Marco non ce l’ha fatta, ma ha vinto lo stesso perché ancora oggi i compagni di squadra e gli allenatori parlano di lui, mantenendone vivo il ricordo e citandolo come esempio per chi vuole diventare un vero Audacino. Il suo impegno, la sua passione, la sua voglia di divertirsi, la sua capacità di inclusione, la sua disciplina ed il suo senso di rispetto, nonostante la giovane età, lo hanno reso un esempio da imitare, quindi immortale. Per la sua famiglia, ovviamente, lo è a prescindere; per noi in Audace ha reso impossibile dimenticarlo.

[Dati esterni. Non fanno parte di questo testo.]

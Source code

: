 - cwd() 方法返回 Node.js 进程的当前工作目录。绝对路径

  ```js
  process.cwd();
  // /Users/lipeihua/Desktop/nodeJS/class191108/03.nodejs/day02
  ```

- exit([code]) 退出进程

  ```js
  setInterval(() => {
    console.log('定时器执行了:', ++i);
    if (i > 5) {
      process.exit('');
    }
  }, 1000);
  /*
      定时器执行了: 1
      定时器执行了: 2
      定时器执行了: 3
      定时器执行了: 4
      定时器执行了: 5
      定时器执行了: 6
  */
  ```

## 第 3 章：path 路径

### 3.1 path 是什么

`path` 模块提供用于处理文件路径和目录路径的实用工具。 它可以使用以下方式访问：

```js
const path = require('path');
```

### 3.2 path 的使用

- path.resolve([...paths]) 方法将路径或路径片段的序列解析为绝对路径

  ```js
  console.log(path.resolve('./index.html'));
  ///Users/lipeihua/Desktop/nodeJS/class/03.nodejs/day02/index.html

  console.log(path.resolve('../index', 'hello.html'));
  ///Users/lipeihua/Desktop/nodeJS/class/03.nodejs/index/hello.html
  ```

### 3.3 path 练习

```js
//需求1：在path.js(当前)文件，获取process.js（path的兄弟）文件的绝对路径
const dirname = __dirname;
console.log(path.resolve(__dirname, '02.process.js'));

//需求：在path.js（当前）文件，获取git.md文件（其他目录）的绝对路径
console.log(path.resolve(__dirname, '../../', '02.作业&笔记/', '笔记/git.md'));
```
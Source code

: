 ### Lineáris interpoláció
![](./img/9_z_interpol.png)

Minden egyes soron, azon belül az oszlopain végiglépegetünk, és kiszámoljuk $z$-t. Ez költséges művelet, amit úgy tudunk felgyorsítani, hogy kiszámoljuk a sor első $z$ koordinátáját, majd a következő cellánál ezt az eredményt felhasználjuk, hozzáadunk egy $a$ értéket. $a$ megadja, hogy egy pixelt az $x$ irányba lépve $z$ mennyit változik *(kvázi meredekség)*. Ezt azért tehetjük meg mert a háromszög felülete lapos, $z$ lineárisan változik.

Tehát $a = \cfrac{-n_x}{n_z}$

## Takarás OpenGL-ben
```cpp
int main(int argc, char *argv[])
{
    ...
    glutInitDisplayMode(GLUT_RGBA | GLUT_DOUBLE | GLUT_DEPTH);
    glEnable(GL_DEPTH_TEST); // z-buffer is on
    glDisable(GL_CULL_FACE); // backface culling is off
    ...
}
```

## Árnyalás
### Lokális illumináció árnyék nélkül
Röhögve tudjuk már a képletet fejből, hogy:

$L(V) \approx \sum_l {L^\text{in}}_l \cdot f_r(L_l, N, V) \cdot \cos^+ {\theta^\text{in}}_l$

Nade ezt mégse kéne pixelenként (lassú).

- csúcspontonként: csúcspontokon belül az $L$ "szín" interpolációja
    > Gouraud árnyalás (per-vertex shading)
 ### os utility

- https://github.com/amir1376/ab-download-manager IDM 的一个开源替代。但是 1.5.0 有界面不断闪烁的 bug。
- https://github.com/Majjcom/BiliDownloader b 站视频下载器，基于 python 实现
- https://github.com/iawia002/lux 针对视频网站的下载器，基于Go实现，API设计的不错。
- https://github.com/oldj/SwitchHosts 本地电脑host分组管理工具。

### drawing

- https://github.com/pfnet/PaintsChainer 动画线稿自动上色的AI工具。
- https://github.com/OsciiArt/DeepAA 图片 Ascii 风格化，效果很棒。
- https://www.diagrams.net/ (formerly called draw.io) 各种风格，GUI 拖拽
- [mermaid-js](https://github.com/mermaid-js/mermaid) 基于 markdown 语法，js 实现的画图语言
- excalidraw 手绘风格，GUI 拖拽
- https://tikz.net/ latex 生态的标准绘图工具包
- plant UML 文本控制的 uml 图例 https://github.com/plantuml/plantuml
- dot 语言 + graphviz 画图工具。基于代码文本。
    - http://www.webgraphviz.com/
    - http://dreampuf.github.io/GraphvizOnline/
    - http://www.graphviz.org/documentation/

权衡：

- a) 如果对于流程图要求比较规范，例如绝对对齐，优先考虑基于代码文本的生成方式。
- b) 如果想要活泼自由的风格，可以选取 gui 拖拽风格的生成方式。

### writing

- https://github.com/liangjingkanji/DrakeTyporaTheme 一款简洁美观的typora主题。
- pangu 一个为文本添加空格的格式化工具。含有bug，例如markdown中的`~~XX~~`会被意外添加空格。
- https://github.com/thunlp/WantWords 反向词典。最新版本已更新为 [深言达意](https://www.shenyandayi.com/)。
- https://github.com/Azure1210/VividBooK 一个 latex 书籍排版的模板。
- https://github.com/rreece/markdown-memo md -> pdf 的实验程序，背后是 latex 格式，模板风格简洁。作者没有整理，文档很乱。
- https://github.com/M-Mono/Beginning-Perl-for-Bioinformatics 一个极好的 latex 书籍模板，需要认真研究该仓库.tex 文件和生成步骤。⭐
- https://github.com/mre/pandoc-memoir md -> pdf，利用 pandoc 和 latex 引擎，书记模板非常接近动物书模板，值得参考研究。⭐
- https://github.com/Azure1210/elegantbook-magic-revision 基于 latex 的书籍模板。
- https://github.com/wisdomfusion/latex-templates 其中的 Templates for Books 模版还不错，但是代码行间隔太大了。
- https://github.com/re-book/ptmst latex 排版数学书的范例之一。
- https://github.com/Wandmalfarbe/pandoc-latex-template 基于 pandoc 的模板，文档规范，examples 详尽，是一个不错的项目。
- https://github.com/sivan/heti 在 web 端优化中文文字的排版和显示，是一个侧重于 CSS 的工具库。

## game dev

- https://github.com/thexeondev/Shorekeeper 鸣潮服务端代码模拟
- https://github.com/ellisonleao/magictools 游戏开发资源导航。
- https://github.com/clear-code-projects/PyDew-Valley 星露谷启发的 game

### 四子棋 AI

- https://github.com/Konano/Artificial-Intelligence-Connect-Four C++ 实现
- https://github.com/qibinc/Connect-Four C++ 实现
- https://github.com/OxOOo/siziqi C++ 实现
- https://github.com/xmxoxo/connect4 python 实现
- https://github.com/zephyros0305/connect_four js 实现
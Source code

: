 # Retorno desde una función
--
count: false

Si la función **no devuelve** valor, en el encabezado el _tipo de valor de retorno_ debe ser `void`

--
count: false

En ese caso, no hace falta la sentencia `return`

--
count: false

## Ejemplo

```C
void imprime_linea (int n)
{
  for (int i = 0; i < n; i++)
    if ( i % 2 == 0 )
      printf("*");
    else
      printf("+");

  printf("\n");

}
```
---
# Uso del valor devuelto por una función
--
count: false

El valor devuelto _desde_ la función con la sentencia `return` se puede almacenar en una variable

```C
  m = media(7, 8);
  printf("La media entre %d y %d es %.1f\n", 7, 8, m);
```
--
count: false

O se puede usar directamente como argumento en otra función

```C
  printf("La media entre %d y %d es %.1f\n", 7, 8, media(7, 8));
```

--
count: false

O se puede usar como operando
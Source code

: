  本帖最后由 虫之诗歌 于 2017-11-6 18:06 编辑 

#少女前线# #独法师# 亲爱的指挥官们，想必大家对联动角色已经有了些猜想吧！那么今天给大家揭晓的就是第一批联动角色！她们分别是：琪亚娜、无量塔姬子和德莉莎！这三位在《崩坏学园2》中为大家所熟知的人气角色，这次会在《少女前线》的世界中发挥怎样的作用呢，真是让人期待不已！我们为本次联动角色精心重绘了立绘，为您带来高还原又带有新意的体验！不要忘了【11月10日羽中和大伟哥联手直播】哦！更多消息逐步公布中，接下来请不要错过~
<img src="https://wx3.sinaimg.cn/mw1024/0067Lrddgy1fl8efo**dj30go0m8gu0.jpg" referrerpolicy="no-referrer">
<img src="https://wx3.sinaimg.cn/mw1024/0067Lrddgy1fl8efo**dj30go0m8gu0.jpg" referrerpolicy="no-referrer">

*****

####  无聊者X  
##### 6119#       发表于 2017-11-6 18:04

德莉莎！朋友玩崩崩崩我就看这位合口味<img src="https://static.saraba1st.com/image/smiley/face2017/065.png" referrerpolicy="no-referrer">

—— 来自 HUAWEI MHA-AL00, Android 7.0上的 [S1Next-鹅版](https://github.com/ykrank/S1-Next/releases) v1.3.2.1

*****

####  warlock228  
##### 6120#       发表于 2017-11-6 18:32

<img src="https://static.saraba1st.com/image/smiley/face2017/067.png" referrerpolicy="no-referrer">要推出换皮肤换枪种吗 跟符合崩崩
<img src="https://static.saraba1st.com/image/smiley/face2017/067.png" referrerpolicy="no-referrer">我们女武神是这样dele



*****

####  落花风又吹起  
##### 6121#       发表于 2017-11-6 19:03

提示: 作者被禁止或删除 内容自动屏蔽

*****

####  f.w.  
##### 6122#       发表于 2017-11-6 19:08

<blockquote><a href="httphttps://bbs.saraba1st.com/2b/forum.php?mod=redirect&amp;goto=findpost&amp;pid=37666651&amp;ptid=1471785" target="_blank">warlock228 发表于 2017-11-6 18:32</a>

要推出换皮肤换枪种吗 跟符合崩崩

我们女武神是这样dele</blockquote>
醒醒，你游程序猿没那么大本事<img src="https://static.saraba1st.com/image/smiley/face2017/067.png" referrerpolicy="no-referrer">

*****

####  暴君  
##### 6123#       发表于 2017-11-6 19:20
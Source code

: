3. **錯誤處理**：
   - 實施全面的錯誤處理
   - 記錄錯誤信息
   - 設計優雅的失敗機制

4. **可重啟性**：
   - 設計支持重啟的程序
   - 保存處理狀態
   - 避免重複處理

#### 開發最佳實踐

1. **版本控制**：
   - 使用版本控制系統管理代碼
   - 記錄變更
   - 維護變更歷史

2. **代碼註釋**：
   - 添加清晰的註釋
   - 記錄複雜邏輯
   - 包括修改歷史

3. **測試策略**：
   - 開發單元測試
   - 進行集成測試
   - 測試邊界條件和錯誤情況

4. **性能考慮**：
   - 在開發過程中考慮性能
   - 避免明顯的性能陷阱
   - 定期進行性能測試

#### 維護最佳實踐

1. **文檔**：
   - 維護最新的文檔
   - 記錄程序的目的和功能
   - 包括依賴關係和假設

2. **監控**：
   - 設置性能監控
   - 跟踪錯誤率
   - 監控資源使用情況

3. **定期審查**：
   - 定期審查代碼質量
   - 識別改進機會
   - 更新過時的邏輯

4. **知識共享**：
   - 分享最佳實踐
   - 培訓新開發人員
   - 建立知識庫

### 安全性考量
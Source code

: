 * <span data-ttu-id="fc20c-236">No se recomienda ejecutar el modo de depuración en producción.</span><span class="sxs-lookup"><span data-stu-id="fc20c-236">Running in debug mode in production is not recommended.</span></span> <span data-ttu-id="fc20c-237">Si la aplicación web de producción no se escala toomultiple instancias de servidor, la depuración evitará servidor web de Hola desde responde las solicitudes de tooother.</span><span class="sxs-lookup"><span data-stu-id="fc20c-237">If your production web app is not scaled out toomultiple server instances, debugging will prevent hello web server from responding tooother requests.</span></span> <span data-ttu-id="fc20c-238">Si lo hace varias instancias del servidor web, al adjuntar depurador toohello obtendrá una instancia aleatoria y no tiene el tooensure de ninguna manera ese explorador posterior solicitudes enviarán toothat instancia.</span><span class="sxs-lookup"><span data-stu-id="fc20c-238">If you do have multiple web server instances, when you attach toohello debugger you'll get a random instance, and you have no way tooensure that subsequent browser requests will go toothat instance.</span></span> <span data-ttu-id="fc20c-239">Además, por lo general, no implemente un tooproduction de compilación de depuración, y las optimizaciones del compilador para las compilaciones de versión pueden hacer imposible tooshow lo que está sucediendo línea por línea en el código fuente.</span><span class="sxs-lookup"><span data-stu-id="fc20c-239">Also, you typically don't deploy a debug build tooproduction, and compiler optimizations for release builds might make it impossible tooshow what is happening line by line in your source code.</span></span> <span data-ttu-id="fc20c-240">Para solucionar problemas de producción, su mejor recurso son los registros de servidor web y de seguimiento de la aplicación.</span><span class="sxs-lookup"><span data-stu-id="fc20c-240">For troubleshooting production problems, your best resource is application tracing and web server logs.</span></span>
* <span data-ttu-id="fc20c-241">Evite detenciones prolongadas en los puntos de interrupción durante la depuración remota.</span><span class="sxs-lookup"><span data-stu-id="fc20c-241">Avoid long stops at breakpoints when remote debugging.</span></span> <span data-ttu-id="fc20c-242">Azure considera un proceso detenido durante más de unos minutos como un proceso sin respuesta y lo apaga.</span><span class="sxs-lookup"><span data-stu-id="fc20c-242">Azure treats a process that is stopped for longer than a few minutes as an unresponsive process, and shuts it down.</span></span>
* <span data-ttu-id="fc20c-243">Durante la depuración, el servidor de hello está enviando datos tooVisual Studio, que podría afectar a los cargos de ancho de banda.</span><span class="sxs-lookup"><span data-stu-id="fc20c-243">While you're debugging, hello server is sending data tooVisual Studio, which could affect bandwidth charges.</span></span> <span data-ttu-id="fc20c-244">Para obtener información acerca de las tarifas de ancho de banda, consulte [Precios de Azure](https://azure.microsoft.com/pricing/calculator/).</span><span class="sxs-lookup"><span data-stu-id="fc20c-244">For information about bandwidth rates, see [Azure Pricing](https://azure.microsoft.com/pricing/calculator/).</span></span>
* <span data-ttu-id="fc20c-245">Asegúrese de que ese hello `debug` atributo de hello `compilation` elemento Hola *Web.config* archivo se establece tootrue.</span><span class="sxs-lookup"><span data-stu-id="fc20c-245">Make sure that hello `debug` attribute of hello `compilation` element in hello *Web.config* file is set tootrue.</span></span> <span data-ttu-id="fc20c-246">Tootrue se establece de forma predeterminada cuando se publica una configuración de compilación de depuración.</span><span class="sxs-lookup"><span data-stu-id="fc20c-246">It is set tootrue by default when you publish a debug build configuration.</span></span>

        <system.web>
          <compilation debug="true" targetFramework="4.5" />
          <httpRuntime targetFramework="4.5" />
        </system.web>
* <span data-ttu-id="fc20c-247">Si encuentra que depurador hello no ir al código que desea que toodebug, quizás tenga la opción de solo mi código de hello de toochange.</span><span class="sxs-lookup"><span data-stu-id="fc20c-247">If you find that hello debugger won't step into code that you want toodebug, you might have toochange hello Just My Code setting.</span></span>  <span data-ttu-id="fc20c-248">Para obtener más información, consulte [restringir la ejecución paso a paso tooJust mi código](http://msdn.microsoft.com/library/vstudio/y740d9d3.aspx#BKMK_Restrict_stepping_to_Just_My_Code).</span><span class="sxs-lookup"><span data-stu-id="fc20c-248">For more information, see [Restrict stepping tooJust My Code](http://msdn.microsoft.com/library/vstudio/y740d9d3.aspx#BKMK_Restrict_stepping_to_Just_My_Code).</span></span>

Ci sono tanti altri Marco intorno a noi, molti non li conosciamo, ma alcuni impariamo a vederli grazie alle associazioni che si fanno loro partavoce e spesso sono proprio i genitori a scendere in prima linea per renderli visibili alle istituzioni e alla società. Mamme come Ketty Lalli Fabridi, che il giorno prima ha una bambina sana e “normale”, il giorno dopo non riconosce più sua figlia in quella bambina; fisicamente è uguale certo, ma non caratterialmente. La sua piccolina è imprigionata in un groviglio di paure, ansie, tic maniacali, attacchi di isteria ed aggressività. Sofferenza emotiva che si traduce anche in sofferenza fisica. Le viene diagnosticata una neuropatia, ma non le danno spiegazioni sulle cause scatenanti né sulle conseguenze. Lei non ci sta; non può restare inerme, accettando semplicemente una diagnosi che non la convince ed una cura che non allevia quella sofferenza. Studia, si informa, fa ricerche. Da sola arriva alla vera diagnosi. Una malattia riconosciuta ufficialmente in USA, ma non Italia, né in nessun altro paese Europeo. La cosa più assurda è che questa malattia ha una cura risolutiva, ma non essendo riconosciuta dal nostro Ministero della Salute, non viene riconosciuta e quindi applicata nemmeno la cura. A negarla sono gli stessi medici, fatta eccezione per qualche nome, ma sono una minoranza troppo scarsa. La cura applicata negli Stati Uniti può essere somministrata liberamente nel nostro paese ai bambini riconosciuti affetti da Pans Pandas, così si chiama questa terribile malattia, ma totalmente a carico delle famiglie che decidono di seguirla. Al di là delle medicine, questi bambini devono seguire un’alimentazione specifica a base di prodotti costosi. Potete ben immaginare quali sacrifici economici devono affrontare le famiglie.
U.S. Audace non può rimanere sordo alla richiesta di aiuto di Ketty e degli altri genitori italiani che si trovano a combattere con questa patologia, per questo parte della somma raccolta con la campagna di beneficienza attivata in occasione dell’ultimo Natale, è stata devoluta in loro favore. Con questo piccolo contributo abbiamo aggiunto un mattoncino al progetto di realizzare un film che parla di questa malattia, sperando di farla conoscere a quante più famiglie possibili; soprattutto quelle che hanno un figlio affetto dalla stessa patologia ed ancora non sanno che possono salvarlo.
Siamo e restiamo una scuola di calcio, ma siamo e vogliamo restare anche una scuola di vita.